Der Preis der Schönheit
RougeIch bin 35 und hasse es älter zu werden. Ich versuche meine Jugendlichkeit so gut es geht zu erhalten. Ich benutze teure Drogerieprodukte und lasse, wenn es der Geldbeutel zulässt, ein paar mal im Jahr ...
Ich bin 35 und hasse es älter zu werden. Ich versuche meine Jugendlichkeit so gut es geht zu erhalten. Ich benutze teure Drogerieprodukte und lasse, wenn es der Geldbeutel zulässt, ein paar mal im Jahr Behandlungen bei meiner Hautärztin durchführen. Trotzdem bin ich nie zufrieden, trotzdem ist mein Profilbild bearbeitet. Wir leben in einer Welt, in der der Schönheitsdruck so enorm ist, dass man kaum mithalten kann.
Ihr seht schon, dieser Roman ist genau mein Thema. Denn hier geht es genau darum. Schönheit, Gesichtspflege, für immer jung sein. Doch was ist der Preis dafür?
Auch wenn Mirabelle und ihre Mutter Noelle stets ein gespanntes Verhältnis zueinander hatten, eine Gemeinsamkeit gab es immer: Schönheitspflege. Während Mirabelle wie eine Süchtige Videos von einem Beautyguru konsumiert, setzt ihre Mutter auf eine radikalere Methode. Eine, die sie letztlich das Leben kostete?
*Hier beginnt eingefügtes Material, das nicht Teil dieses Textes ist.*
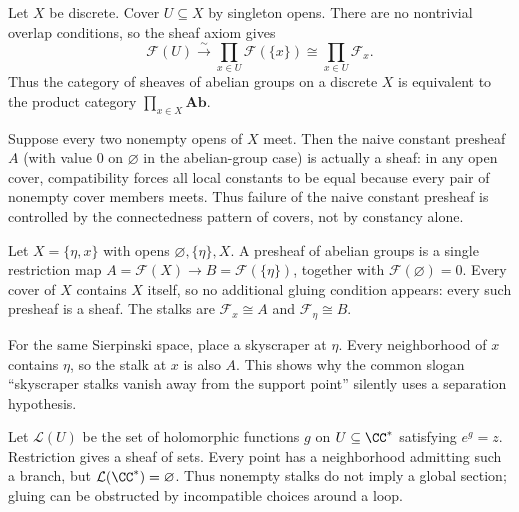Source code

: \begin{example}
Let $X$ be discrete.  Cover $U\subseteq X$ by singleton opens.  There are no nontrivial
overlap conditions, so the sheaf axiom gives
\[
\mathcal F(U)\xrightarrow{\sim}\prod_{x\in U}\mathcal F(\{x\})
\cong\prod_{x\in U}\mathcal F_x.
\]
Thus the category of sheaves of abelian groups on a discrete $X$ is equivalent to the
product category $\prod_{x\in X}\mathbf{Ab}$.
\end{example}

\begin{example}
Suppose every two nonempty opens of $X$ meet.  Then the naive constant presheaf $A$ (with
value $0$ on $\varnothing$ in the abelian-group case) is actually a sheaf: in any open
cover, compatibility forces all local constants to be equal because every pair of nonempty
cover members meets.  Thus failure of the naive constant presheaf is controlled by the
connectedness pattern of covers, not by constancy alone.
\end{example}

\begin{example}
Let $X=\{\eta,x\}$ with opens $\varnothing,\{\eta\},X$.  A presheaf of abelian groups is a
single restriction map $A=\mathcal F(X)\to B=\mathcal F(\{\eta\})$, together with
$\mathcal F(\varnothing)=0$.  Every cover of $X$ contains $X$ itself, so no additional
gluing condition appears: every such presheaf is a sheaf.  The stalks are
$\mathcal F_x\cong A$ and $\mathcal F_\eta\cong B$.
\end{example}

\begin{example}
For the same Sierpinski space, place a skyscraper at $\eta$.  Every neighborhood of $x$
contains $\eta$, so the stalk at $x$ is also $A$.  This shows why the common slogan
``skyscraper stalks vanish away from the support point'' silently uses a separation
hypothesis.
\end{example}

\begin{example}
Let $\mathcal L(U)$ be the set of holomorphic functions $g$ on $U\subseteq\CC^*$ satisfying
$e^g=z$.  Restriction gives a sheaf of sets.  Every point has a neighborhood admitting such
a branch, but $\mathcal L(\CC^*)=\varnothing$.  Thus nonempty stalks do not imply a global
section; gluing can be obstructed by incompatible choices around a loop.
\end{example}

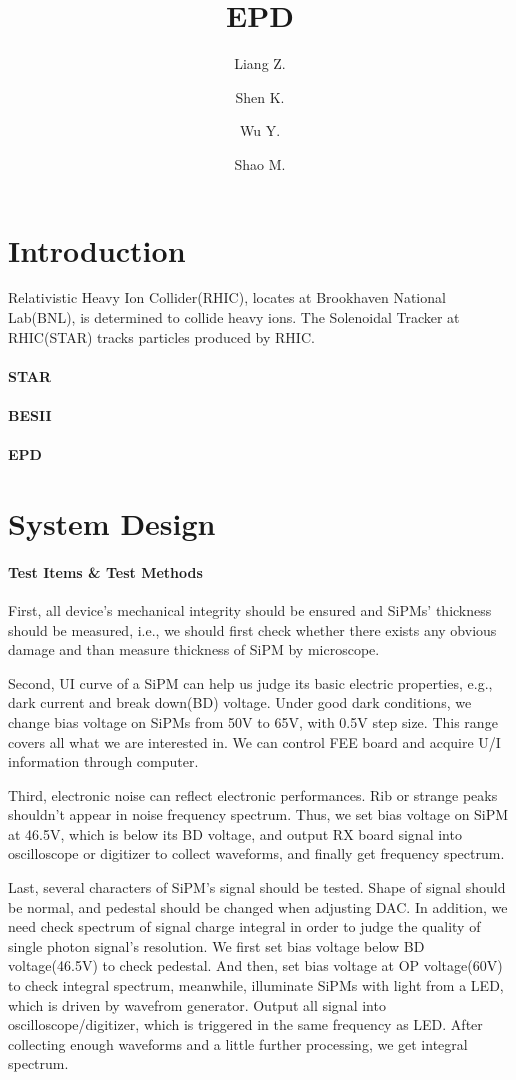 \documentclass[11pt,a4paper]{article}
\title{EPD}
\author[a]{Liang Z.}
\author[a]{Shen K.}
\author[a]{Wu Y.}
\author[a]{Shao M.}
\affiliation[a]{University of Science and Technology of China, JinZhai Road, HEFEI, China}
\begin{document}
\maketitle
\flushbottom

\section{Introduction}
Relativistic Heavy Ion Collider(RHIC), locates at Brookhaven National Lab(BNL), 
is determined to collide heavy ions. The Solenoidal Tracker at RHIC(STAR) tracks
particles produced by RHIC.
\paragraph{STAR}
\paragraph{BESII}
\paragraph{EPD}

\section{System Design}
\paragraph{Test Items \& Test Methods}First, all device's mechanical integrity should be ensured and SiPMs' thickness should be measured,
i.e., we should first check whether there exists any obvious damage and than measure thickness of SiPM by microscope.

Second, UI curve of a SiPM can help us judge its basic electric properties, e.g., dark current and break down(BD) voltage.
Under good dark conditions, we change bias voltage on SiPMs from 50V to 65V, with 0.5V step size. This range covers all what we are interested in.
We can control FEE board and acquire U/I information through computer.

Third, electronic noise can reflect electronic performances. Rib or strange peaks shouldn't appear in noise frequency spectrum. Thus, we set bias voltage on
SiPM at 46.5V, which is below its BD voltage, and output RX board signal into oscilloscope or digitizer to collect waveforms, and finally get frequency spectrum.

Last, several characters of SiPM's signal should be tested. Shape of signal should be normal, and pedestal should be changed when adjusting DAC. In addition, we need check
spectrum of signal charge integral in order to judge the quality of single photon signal's resolution. We first set bias voltage below BD voltage(46.5V) to check pedestal. And
then, set bias voltage at OP voltage(60V) to check integral spectrum, meanwhile, illuminate SiPMs with light from a LED, which is driven by wavefrom generator. Output all signal
into oscilloscope/digitizer, which is triggered in the same frequency as LED. After collecting enough waveforms and a little further processing, we get integral spectrum.
\end{document}
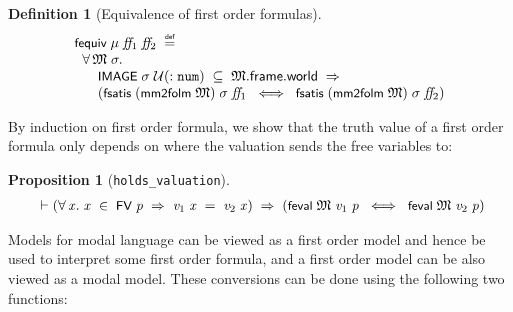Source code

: \documentclass[letterpaper]{article}
\newtheorem{defn}{Definition}
\newtheorem{prop}{Proposition}
\renewcommand{\HOLConst}[1]{{\textsf{\upshape\small #1}}}
\newenvironment{holmath}{\begin{displaymath}\begin{array}{l}}{\end{array}\end{displaymath}\ignorespacesafterend}
\begin{document}
\begin{defn}[Equivalence of first order formulas]
\begin{holmath}
  \HOLConst{fequiv}\;\HOLFreeVar{\ensuremath{\mu}}\;\HOLFreeVar{ff\sb{\mathrm{1}}}\;\HOLFreeVar{ff\sb{\mathrm{2}}}\;\HOLSymConst{\HOLTokenDefEquality{}}\\
\;\;\HOLSymConst{\HOLTokenForall{}}\HOLBoundVar{\ensuremath{\mathfrak{M}}}\;\HOLBoundVar{\ensuremath{\sigma}}.\\
\;\;\;\;\;\;\HOLConst{IMAGE}\;\HOLBoundVar{\ensuremath{\sigma}}\;\ensuremath{\cal{U}}(:\HOLTyOp{num})\;\HOLSymConst{\HOLTokenSubset{}}\;\HOLBoundVar{\ensuremath{\mathfrak{M}}}.\HOLFieldName{frame}.\HOLFieldName{world}\;\HOLSymConst{\HOLTokenImp{}}\\
\;\;\;\;\;\;(\HOLConst{fsatis}\;(\HOLConst{mm2folm}\;\HOLBoundVar{\ensuremath{\mathfrak{M}}})\;\HOLBoundVar{\ensuremath{\sigma}}\;\HOLFreeVar{ff\sb{\mathrm{1}}}\;\HOLSymConst{\HOLTokenEquiv{}}\;\HOLConst{fsatis}\;(\HOLConst{mm2folm}\;\HOLBoundVar{\ensuremath{\mathfrak{M}}})\;\HOLBoundVar{\ensuremath{\sigma}}\;\HOLFreeVar{ff\sb{\mathrm{2}}})
\end{holmath}
\end{defn}

By induction on first order formula, we show that the truth value of a first order formula only depends on where the valuation sends the free variables to:
\begin{prop}[\texttt{holds_valuation}]
\begin{holmath}
  \ensuremath{\HOLTokenTurnstile}(\HOLSymConst{\HOLTokenForall{}}\HOLBoundVar{x}.\;\HOLBoundVar{x}\;\HOLSymConst{\HOLTokenIn{}}\;\HOLConst{FV}\;\HOLFreeVar{p}\;\HOLSymConst{\HOLTokenImp{}}\;\HOLFreeVar{v\sb{\mathrm{1}}}\;\HOLBoundVar{x}\;\HOLSymConst{=}\;\HOLFreeVar{v\sb{\mathrm{2}}}\;\HOLBoundVar{x})\;\HOLSymConst{\HOLTokenImp{}}\;(\HOLConst{feval}\;\HOLFreeVar{\ensuremath{\mathfrak{M}}}\;\HOLFreeVar{v\sb{\mathrm{1}}}\;\HOLFreeVar{p}\;\HOLSymConst{\HOLTokenEquiv{}}\;\HOLConst{feval}\;\HOLFreeVar{\ensuremath{\mathfrak{M}}}\;\HOLFreeVar{v\sb{\mathrm{2}}}\;\HOLFreeVar{p})
\end{holmath}
\end{prop}

Models for modal language can be viewed as a first order model and hence be used to interpret some first order formula, and a first order model can be also viewed as a modal model. These conversions can be done using the following two functions:
\end{document}
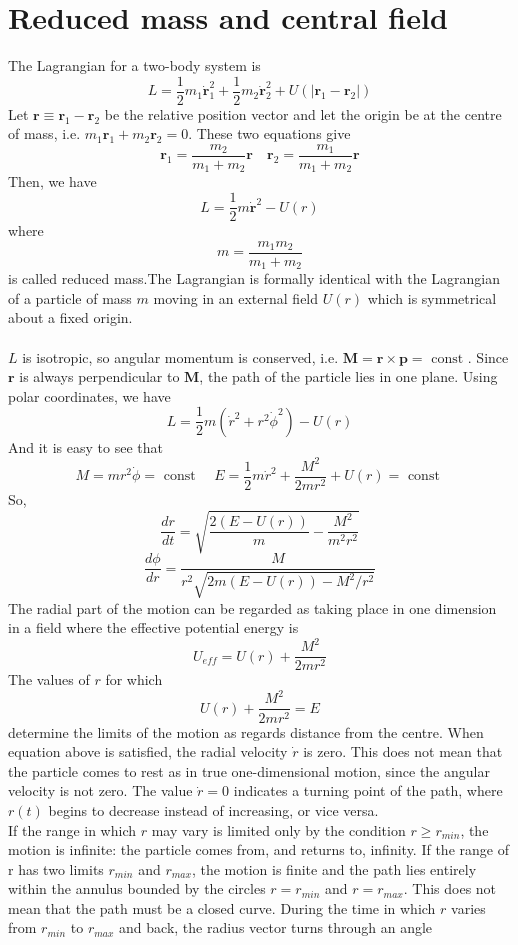 \section{Reduced mass and central field}
The Lagrangian for a two-body system is
\[L = \frac{1}{2} m_1 \dot{\bm{r}}_1^2 + \frac{1}{2} m_2 \dot{\bm{r}}_2^2 + U(|\bm{r}_1 - \bm{r}_2|)\]
Let $\bm{r} \equiv \bm{r}_1 -\bm{r}_2 $ be the relative position vector and let the origin be at the centre of mass, i.e. $m_1\bm{r}_1 + m_2\bm{r}_2 = 0$. These two equations give
\[\bm{r}_1 = \frac{m_2}{m_1+m_2}\bm{r} \quad \bm{r}_2 = \frac{m_1}{m_1+m_2}\bm{r}\]
Then, we have
\[L = \frac{1}{2} m \dot{\bm{r}}^2 - U(r)\]
where
\[m = \frac{m_1m_2}{m_1+m_2}\]
is called reduced mass.The Lagrangian is formally identical with the Lagrangian of a particle of mass $m$ moving in an external field $U(r)$ which is symmetrical about a fixed origin. \\ \\
$L$ is isotropic, so angular momentum is conserved, i.e. $\bm{M} = \bm{r} \times \bm{p} = \mbox{ const }$. Since $\bm{r}$ is always perpendicular to $\bm{M}$, the path of the particle lies in one plane. Using polar coordinates, we have
\[L = \frac{1}{2}m(\dot{r}^2 + r^2 \dot{\phi}^2)-U(r)\]
And it is easy to see that
\[M = mr^2\dot{\phi} = \mbox{ const } \quad E = \frac{1}{2}m \dot{r}^2 + \frac{M^2}{2mr^2} + U(r) = \mbox{ const }\]
So,
\[\frac{dr}{dt} = \sqrt{\frac{2(E-U(r))}{m} - \frac{M^2}{m^2r^2}}\]
\[\frac{d\phi}{dr} = \frac{M}{r^2 \sqrt{2m(E-U(r))-M^2/r^2}}\]
The radial part of the motion can be regarded as taking place in one dimension in a field where the effective potential energy is
\[U_{eff} = U(r) + \frac{M^2}{2mr^2}\]
The values of $r$ for which
\[U(r) + \frac{M^2}{2mr^2} = E\]
determine the limits of the motion as regards distance from the centre. When equation above is satisfied, the radial velocity $\dot{r}$ is zero. This does not mean that the particle comes to rest as in true one-dimensional motion, since the angular velocity is not zero. The value $\dot{r} = 0$ indicates a turning point of the path, where $r(t)$ begins to decrease instead of increasing, or vice versa.\\ 
If the range in which $r$ may vary is limited only by the condition $r \ge r_{min}$, the motion is infinite: the particle comes from, and returns to, infinity.
If the range of r has two limits $r_{min}$ and $r_{max}$, the motion is finite and the path lies entirely within the annulus bounded by the circles $r = r_{min}$ and $r = r_{max}$. This does not mean that the path must be a closed curve. During the time in which $r$ varies from $r_{min}$ to $r_{max}$ and back, the radius vector turns through an angle
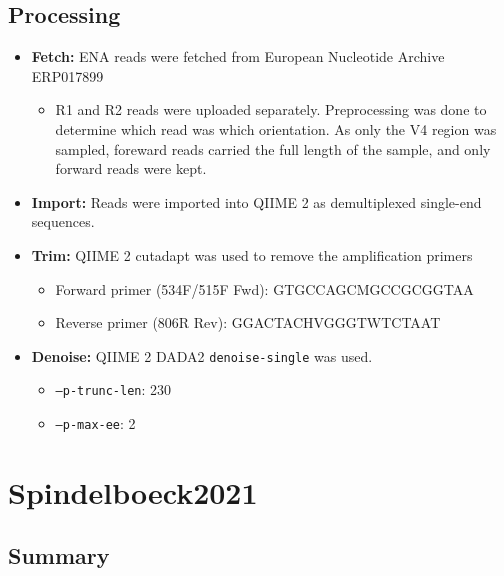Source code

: \documentclass[11pt,a4paper]{article}
\begin{document}
\subsection{Processing}
\begin{itemize}
\item \textbf{Fetch:} ENA reads were fetched from European Nucleotide Archive ERP017899
\begin{itemize}
    \item R1 and R2 reads were uploaded separately. Preprocessing was done to determine which read was which orientation. As only the V4 region was sampled, foreward reads carried the full length of the sample, and only forward reads were kept. 
\end{itemize}
\item \textbf{Import:} Reads were imported into QIIME 2 as demultiplexed single-end sequences. 
\item \textbf{Trim:} QIIME 2 cutadapt was used to remove the amplification primers
  \begin{itemize}
  \item Forward primer (534F/515F Fwd): GTGCCAGCMGCCGCGGTAA
  \item Reverse primer (806R Rev): GGACTACHVGGGTWTCTAAT
  \end{itemize}
\item \textbf{Denoise:} QIIME 2 DADA2 \texttt{denoise-single} was used.  
  \begin{itemize}
  \item \texttt{--p-trunc-len}: 230
  \item \texttt{--p-max-ee}: 2
  \end{itemize}
\end{itemize}


\section{Spindelboeck2021}
\subsection{Summary}
\end{document}
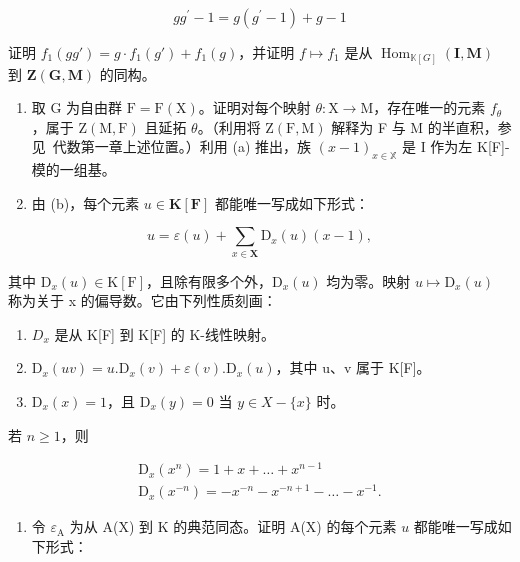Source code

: \[
g g ^ {\prime} - 1 = g (g ^ {\prime} - 1) + g - 1
\]

证明 \(f_{1}(gg') = g \cdot f_{1}(g') + f_{1}(g)\)，并证明 \(f \mapsto f_{1}\) 是从 \(\operatorname{Hom}_{\mathbb{K}[G]}(\mathbf{I}, \mathbf{M})\) 到 \(\mathbf{Z}(\mathbf{G}, \mathbf{M})\) 的同构。

\begin{enumerate}
\def\labelenumi{(\alph{enumi})}
\setcounter{enumi}{1}
\item
  取 G 为自由群 \(\mathrm{F} = \mathrm{F}(\mathrm{X})\)。证明对每个映射 \(\theta: \mathrm{X} \to \mathrm{M}\)，存在唯一的元素 \(f_{\theta}\)，属于 \(\mathrm{Z}(\mathrm{M}, \mathrm{F})\) 且延拓 \(\theta\)。（利用将 \(\mathrm{Z}(\mathrm{F}, \mathrm{M})\) 解释为 F 与 M 的半直积，参见~代数第一章上述位置。）利用 (a) 推出，族 \((x - 1)_{x \in \mathbb{X}}\) 是 I 作为左 K{[}F{]}-模的一组基。
\item
  由 (b)，每个元素 \(u \in \mathbf{K}[\mathbf{F}]\) 都能唯一写成如下形式：
\end{enumerate}

\[
u = \varepsilon (u) + \sum_ {x \in \mathbf {X}} \mathrm{D} _ {x} (u) (x - 1),
\]

其中 \(\mathrm{D}_{x}(u)\in\mathrm{K}[\mathrm{F}]\)，且除有限多个外，\(\mathrm{D}_{x}(u)\) 均为零。映射 \(u\mapsto\mathrm{D}_{x}(u)\) 称为关于 x 的偏导数。它由下列性质刻画：

\begin{enumerate}
\def\labelenumi{(\roman{enumi})}
\item
  \(D_{x}\) 是从 K{[}F{]} 到 K{[}F{]} 的 K-线性映射。
\item
  \(\mathrm{D}_{x}(uv)=u.\mathrm{D}_{x}(v)+\varepsilon(v).\mathrm{D}_{x}(u)\)，其中 u、v 属于 K{[}F{]}。
\item
  \(\mathrm{D}_{x}(x)=1\)，且 \(\mathrm{D}_{x}(y)=0\) 当 \(y\in X-\{x\}\) 时。
\end{enumerate}

若 \(n\geqslant 1\)，则

\[
\begin{array}{c} \mathrm{D} _ {x} (x ^ {n}) = 1 + x + \dots + x ^ {n - 1} \\ \mathrm{D} _ {x} (x ^ {- n}) = - x ^ {- n} - x ^ {- n + 1} - \dots - x ^ {- 1}. \end{array}
\]

\begin{enumerate}
\def\labelenumi{(\alph{enumi})}
\setcounter{enumi}{3}
\tightlist
\item
  令 \(\varepsilon_{\mathrm{A}}\) 为从 A(X) 到 K 的典范同态。证明 A(X) 的每个元素 \(u\) 都能唯一写成如下形式：
\end{enumerate}

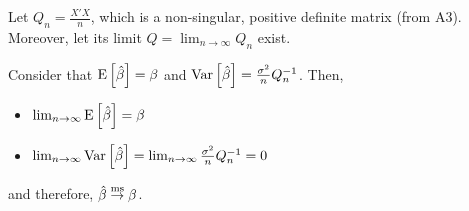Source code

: \begin{remark}
Let $Q_n = \frac{X'X}{n}$, which is a non-singular, positive definite matrix (from A3). Moreover, let its limit $Q = \lim_{n\to\infty} Q_n$ exist.

Consider that $\operatorname{E}\left[\hat{\beta}\right]=\beta$ and $\operatorname{Var}\left[\hat{\beta}\right] = \frac{\sigma^2}{n}Q_n^{-1}$. Then, \begin{itemize}
\item $\lim_{n\to\infty}\operatorname{E}\left[\hat{\beta}\right] = \beta$
\item $\lim_{n\to\infty}\operatorname{Var}\left[\hat{\beta}\right] = \lim_{n\to\infty} \frac{\sigma^2}{n}Q_n^{-1} = 0$
\end{itemize}
and therefore, $\hat{\beta}\overset{\text{ms}}{\to}\beta$.
\end{remark}

\begin{remark}

\end{remark}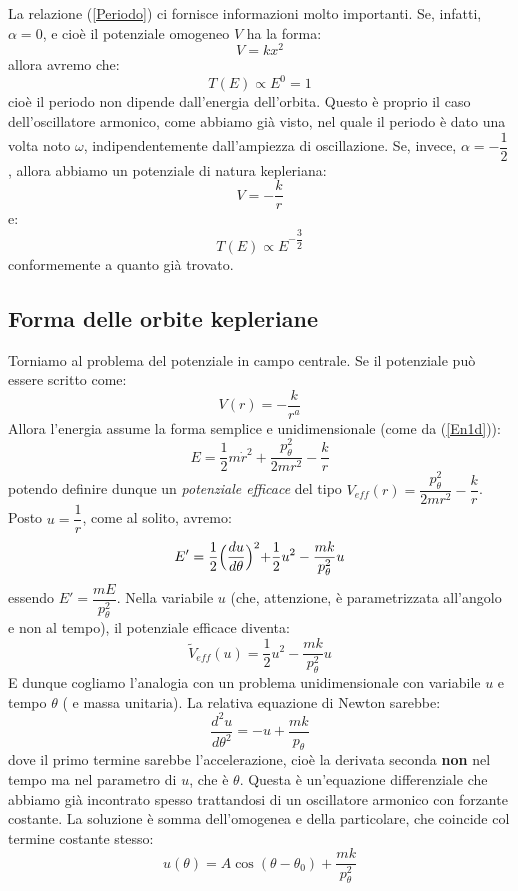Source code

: \documentclass[a4paper,openany]{article}
\begin{document}
	La relazione (\ref{Periodo}) ci fornisce informazioni molto importanti. Se, infatti, $\alpha=0$, e cioè il potenziale omogeneo $V$ ha la forma:
	$$
	V = kx^2
	$$
	allora avremo che:
	$$
	T(E) \propto E^0 = 1
	$$
	cioè il periodo non dipende dall'energia dell'orbita. Questo è proprio il caso dell'oscillatore armonico, come abbiamo già visto, nel quale il periodo è dato una volta noto $\omega$, indipendentemente dall'ampiezza di oscillazione. Se, invece, $\alpha = -\dfrac{1}{2}$, allora abbiamo un potenziale di natura kepleriana:
	$$
	V = -\dfrac{k}{r}
	$$
	e:
	$$
	T(E) \propto E^{-\dfrac{3}{2}}
	$$
	conformemente a quanto già trovato.
	
	\subsection{Forma delle orbite kepleriane}
	Torniamo al problema del potenziale in campo centrale. Se il potenziale può essere scritto come:
	$$
	V(r) = -\dfrac{k}{r^{a}}
	$$
	Allora l'energia assume la forma semplice e unidimensionale (come da (\ref{En1d})):
	$$
	E = \dfrac{1}{2}m\dot{r}^{2} + \dfrac{p_{\theta}^{2}}{2mr^{2}} - \dfrac{k}{r}
	$$
	potendo definire dunque un \textit{potenziale efficace} del tipo $V_{eff}(r) =  \dfrac{p_{\theta}^{2}}{2mr^{2}} - \dfrac{k}{r}$. Posto $u = \dfrac{1}{r}$, come al solito, avremo:
	$$
	E' = \dfrac{1}{2}\Bigl(\dfrac{du}{d\theta}\Bigl)^{2} + \dfrac{1}{2}u^{2} - \dfrac{mk}{p_{\theta}^{2}}u
	$$
	essendo $E' = \dfrac{mE}{p_{\theta}^2}$. Nella variabile $u$ (che, attenzione, è parametrizzata all'angolo e non al tempo), il potenziale efficace diventa:
	$$
	\tilde{V}_{eff}(u) = \dfrac{1}{2}u^2-\dfrac{mk}{p_{\theta}^2}u
	$$
	E dunque cogliamo l'analogia con un problema unidimensionale con variabile $u$ e tempo $\theta$ ( e massa unitaria). La relativa equazione di Newton sarebbe:
	\begin{equation}\label{key}
		\dfrac{d^2u}{d\theta^2} = -u+\dfrac{mk}{p_{\theta}}
	\end{equation}
	dove il primo termine sarebbe l'accelerazione, cioè la derivata seconda \textbf{non} nel tempo ma nel parametro di $u$, che è $\theta$. Questa è un'equazione differenziale che abbiamo già incontrato spesso trattandosi di un oscillatore armonico con forzante costante.  La soluzione è somma dell'omogenea e della particolare, che coincide col termine costante stesso:
	\begin{equation}\label{key}
		u(\theta) = A\cos(\theta-\theta_0)+\dfrac{mk}{p_{\theta}^2}
	\end{equation}
\end{document}
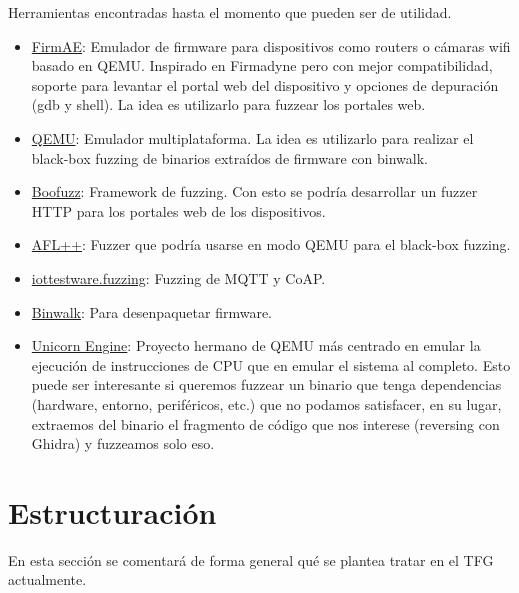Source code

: \documentclass[11pt, a4paper, openany]{report}
\begin{document}
    Herramientas encontradas hasta el momento que pueden ser de utilidad.
    \begin{itemize}
        \item \href{https://github.com/pr0v3rbs/FirmAE}{FirmAE}: Emulador de firmware para dispositivos
        como routers o cámaras wifi basado en QEMU. Inspirado en Firmadyne pero con mejor compatibilidad, soporte
        para levantar el portal web del dispositivo y opciones de depuración (gdb y shell). La idea es
        utilizarlo para fuzzear los portales web.
        \item \href{https://www.qemu.org/}{QEMU}: Emulador multiplataforma. La idea es utilizarlo para 
        realizar el black-box fuzzing de binarios extraídos de firmware con binwalk.
        \item \href{https://github.com/jtpereyda/boofuzz}{Boofuzz}: Framework de fuzzing. Con esto se podría
        desarrollar un fuzzer HTTP para los portales web de los dispositivos.
        \item \href{https://github.com/AFLplusplus/AFLplusplus}{AFL++}: Fuzzer que podría usarse en 
        modo QEMU para el black-box fuzzing.
        \item \href{https://github.com/eclipse/iottestware.fuzzing}{iottestware.fuzzing}: Fuzzing de MQTT y CoAP.
        \item \href{https://github.com/ReFirmLabs/binwalk}{Binwalk}: Para desenpaquetar firmware.
        \item \href{https://github.com/unicorn-engine/unicorn}{Unicorn Engine}: Proyecto hermano de QEMU más centrado en
        emular la ejecución de instrucciones de CPU que en emular el sistema al completo. Esto puede ser interesante si
        queremos fuzzear un binario que tenga dependencias (hardware, entorno, periféricos, etc.) que no podamos
        satisfacer, en su lugar, extraemos del binario el fragmento de código que nos interese (reversing con Ghidra) y
        fuzzeamos solo eso. 
    \end{itemize}

    \section{Estructuración}
    En esta sección se comentará de forma general qué se plantea tratar en el TFG actualmente.
    
\end{document}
Als Mirabelle zur Beerdigung anreist, begibt sie sich selbst auf den gefährlichen Pfad zur Perfektion.
„Bunny“ hatte mich ja gar nicht überzeugt und auch 𝐑𝐨𝐮𝐠𝐞 erinnert stellenweise etwas an den Vorgänger. Da gibt es Abschnitte, die sich einfach wie schräge Traumsequenzen lesen. Dieses mal hat es mich aber nicht so abgeschreckt, wohl weil mich das Thema einfach so interessiert hat.
Ich bin gerade dabei meine Pflegeroutine umzustellen und habe mir gedanklich immer wieder Notizen gemacht, wenn Belle ihre aufgezählt hat. Dabei stellt der Roman den Beautywahn durchaus kritisch dar, vor allem in Form einer Sekte, der sich Noelle verschrieben hatte.
Immer wenn es um diese Sekte, einer Art Spa, geht, driftet der Roman in diese erwähnten traumartigen Sequenzen ab. Ich denke da kann man viel hineininterpretieren und ich selber bin auch noch nicht ganz schlau daraus geworden.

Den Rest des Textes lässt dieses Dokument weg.